◆ **What this task involves**:
Your answer should be every line of the records that contains the word "modes".

◆ **Dataset records**:
_ _ _

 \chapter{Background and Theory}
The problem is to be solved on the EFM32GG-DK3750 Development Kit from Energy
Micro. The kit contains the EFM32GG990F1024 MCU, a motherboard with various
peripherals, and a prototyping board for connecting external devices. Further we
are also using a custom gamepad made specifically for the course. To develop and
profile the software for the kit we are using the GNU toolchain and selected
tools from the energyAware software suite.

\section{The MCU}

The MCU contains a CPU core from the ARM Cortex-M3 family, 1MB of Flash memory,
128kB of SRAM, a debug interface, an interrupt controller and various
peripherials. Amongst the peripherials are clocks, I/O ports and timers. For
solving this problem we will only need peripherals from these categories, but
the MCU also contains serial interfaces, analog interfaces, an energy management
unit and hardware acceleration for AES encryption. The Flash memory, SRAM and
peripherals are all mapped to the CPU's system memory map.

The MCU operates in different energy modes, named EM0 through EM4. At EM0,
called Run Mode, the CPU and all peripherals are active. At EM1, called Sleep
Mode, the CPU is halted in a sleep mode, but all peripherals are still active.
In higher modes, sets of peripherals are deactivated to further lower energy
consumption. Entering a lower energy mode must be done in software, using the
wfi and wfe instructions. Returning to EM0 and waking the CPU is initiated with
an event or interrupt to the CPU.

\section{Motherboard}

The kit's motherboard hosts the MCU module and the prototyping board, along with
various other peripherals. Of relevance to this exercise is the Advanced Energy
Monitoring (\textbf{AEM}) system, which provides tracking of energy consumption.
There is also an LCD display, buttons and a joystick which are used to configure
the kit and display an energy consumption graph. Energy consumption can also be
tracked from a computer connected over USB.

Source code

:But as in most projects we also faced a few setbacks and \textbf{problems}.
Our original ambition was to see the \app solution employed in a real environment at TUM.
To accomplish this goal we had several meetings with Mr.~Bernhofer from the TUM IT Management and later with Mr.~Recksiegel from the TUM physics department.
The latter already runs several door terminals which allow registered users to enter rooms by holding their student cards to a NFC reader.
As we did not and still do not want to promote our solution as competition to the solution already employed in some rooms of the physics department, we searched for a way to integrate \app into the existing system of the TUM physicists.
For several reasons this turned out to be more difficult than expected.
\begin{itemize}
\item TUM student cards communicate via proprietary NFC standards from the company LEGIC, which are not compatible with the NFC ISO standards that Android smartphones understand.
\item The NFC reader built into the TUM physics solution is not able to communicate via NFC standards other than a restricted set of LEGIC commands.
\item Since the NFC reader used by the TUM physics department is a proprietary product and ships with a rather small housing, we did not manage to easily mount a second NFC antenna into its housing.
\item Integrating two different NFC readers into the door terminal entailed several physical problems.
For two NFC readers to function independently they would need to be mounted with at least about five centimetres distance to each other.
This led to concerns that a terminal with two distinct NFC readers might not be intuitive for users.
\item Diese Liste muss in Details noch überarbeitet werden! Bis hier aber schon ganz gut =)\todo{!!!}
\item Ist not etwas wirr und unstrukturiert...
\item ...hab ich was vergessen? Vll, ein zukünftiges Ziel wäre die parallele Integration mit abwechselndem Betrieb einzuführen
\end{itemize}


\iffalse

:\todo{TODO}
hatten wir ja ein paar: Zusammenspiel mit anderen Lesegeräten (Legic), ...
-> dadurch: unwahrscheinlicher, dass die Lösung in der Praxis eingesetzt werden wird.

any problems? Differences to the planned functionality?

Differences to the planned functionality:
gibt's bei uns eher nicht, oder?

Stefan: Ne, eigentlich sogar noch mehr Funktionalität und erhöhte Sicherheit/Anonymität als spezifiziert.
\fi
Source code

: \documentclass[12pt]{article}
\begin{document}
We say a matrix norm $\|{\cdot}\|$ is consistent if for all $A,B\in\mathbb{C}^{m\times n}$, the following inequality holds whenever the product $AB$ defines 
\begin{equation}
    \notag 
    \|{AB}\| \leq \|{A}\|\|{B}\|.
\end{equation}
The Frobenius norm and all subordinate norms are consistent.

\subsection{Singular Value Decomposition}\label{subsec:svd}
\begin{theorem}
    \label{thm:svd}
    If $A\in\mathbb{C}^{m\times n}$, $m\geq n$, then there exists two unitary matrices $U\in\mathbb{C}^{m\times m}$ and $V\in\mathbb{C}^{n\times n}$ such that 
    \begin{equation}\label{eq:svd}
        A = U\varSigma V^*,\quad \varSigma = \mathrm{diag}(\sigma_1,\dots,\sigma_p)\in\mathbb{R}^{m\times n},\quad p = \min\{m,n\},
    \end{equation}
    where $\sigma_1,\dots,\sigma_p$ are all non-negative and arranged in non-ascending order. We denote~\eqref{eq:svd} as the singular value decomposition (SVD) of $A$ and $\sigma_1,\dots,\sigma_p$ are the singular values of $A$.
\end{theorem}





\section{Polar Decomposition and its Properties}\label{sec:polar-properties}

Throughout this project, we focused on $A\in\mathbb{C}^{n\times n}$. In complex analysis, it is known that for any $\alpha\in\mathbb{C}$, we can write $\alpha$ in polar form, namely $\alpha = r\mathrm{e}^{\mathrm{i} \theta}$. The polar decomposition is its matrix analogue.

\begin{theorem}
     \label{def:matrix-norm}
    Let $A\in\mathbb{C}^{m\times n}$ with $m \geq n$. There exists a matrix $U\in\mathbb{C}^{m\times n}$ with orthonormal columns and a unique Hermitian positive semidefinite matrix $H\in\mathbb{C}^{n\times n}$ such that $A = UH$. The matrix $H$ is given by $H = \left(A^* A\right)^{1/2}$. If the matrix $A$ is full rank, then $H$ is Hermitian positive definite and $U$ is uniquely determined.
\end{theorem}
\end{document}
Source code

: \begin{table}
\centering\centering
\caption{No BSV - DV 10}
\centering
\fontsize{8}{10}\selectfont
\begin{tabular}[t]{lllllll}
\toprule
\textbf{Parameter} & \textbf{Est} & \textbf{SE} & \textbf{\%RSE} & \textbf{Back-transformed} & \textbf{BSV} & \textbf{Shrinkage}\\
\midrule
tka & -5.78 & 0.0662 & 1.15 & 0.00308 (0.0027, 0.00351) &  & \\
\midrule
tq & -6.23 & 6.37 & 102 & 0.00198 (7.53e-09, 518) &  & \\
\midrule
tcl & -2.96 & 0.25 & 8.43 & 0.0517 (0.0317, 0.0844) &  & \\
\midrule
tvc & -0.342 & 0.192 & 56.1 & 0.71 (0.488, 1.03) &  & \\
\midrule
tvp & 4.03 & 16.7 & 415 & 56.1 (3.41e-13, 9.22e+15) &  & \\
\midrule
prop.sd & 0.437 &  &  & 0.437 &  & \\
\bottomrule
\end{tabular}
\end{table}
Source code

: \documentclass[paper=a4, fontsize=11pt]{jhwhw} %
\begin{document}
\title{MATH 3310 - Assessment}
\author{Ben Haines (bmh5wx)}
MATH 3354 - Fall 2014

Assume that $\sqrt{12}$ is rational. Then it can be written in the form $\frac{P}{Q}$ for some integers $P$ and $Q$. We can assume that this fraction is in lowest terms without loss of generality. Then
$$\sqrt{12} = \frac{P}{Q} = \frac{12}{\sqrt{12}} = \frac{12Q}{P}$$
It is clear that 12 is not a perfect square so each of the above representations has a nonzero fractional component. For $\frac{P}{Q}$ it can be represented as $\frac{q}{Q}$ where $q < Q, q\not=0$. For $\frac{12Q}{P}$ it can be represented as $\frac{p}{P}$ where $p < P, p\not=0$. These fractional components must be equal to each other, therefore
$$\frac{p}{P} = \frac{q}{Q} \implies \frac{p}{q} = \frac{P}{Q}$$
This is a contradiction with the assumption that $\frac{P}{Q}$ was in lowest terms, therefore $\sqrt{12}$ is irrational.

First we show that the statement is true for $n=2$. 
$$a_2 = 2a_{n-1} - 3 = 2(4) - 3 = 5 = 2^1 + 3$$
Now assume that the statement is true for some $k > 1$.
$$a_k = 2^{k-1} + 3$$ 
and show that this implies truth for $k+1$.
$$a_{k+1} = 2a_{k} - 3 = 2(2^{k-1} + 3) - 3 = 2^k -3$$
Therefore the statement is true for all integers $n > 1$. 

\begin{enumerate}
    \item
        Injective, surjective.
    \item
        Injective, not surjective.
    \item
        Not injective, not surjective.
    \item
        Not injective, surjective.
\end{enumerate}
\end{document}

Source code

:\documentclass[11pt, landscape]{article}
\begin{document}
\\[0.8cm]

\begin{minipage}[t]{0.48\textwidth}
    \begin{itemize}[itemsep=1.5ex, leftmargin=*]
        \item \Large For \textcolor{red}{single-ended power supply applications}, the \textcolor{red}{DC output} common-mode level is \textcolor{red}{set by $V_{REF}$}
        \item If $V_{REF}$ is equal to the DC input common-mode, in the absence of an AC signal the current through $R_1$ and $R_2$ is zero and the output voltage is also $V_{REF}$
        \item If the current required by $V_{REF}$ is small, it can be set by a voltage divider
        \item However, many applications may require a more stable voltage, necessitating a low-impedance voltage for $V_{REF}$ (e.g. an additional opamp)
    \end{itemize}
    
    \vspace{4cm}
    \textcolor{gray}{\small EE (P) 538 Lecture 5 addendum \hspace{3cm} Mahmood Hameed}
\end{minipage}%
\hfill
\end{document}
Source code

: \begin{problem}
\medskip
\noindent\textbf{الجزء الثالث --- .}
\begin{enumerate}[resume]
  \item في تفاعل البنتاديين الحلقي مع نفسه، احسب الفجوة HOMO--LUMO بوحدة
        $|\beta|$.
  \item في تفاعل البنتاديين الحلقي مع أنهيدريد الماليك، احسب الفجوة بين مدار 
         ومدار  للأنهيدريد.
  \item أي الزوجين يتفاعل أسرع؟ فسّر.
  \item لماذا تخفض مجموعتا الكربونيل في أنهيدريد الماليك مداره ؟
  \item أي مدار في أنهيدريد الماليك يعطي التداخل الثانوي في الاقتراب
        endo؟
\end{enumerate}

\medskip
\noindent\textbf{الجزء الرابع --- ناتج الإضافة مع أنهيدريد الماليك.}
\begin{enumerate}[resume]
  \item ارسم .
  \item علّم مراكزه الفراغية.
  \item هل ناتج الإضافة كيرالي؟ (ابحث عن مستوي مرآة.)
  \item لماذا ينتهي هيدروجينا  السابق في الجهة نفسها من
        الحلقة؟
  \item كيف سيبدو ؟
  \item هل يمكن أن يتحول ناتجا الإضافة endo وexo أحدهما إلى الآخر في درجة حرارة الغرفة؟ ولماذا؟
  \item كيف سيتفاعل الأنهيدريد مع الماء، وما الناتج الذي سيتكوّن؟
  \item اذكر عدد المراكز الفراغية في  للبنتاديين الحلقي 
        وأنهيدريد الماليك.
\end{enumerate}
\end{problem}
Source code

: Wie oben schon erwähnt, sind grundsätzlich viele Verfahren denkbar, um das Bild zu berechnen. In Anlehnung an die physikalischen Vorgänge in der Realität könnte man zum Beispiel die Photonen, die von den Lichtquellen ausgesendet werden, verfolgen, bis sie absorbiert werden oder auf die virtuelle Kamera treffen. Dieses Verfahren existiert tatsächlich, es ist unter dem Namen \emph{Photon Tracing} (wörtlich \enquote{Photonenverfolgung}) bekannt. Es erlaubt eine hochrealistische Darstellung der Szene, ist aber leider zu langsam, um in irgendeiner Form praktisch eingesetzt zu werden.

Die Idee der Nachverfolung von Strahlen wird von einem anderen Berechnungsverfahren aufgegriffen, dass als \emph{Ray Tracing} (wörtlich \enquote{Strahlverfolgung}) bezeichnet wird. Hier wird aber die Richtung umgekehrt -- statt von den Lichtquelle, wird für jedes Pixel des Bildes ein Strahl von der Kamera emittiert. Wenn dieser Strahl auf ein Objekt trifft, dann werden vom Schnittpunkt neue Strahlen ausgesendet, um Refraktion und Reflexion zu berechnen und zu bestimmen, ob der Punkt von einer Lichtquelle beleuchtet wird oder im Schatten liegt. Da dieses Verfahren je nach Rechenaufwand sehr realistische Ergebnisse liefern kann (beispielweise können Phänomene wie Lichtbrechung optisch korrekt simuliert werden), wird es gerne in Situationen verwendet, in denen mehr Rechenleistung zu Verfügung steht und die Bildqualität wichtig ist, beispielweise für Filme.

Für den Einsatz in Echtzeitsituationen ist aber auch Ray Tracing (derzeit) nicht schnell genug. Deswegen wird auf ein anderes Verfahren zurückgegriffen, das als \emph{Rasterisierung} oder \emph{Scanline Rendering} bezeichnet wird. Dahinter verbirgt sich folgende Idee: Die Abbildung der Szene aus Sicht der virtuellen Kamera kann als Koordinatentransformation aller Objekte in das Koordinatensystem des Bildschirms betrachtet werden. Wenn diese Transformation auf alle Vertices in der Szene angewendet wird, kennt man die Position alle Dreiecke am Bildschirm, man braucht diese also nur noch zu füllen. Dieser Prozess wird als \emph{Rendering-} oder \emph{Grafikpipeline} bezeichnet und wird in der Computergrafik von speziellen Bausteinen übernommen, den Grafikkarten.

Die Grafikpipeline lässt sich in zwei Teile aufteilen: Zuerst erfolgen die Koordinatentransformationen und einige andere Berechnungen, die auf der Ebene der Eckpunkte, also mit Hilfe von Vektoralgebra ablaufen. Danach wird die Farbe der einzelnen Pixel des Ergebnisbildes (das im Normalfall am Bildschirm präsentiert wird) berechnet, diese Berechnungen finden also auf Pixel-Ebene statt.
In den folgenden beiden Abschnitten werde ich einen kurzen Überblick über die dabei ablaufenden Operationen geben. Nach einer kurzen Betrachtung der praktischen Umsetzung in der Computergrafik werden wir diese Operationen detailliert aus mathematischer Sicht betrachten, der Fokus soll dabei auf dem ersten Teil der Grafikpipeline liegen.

_ _ _

◆ **Task result**:
The MCU operates in different energy modes, named EM0 through EM4. At EM0,
In higher modes, sets of peripherals are deactivated to further lower energy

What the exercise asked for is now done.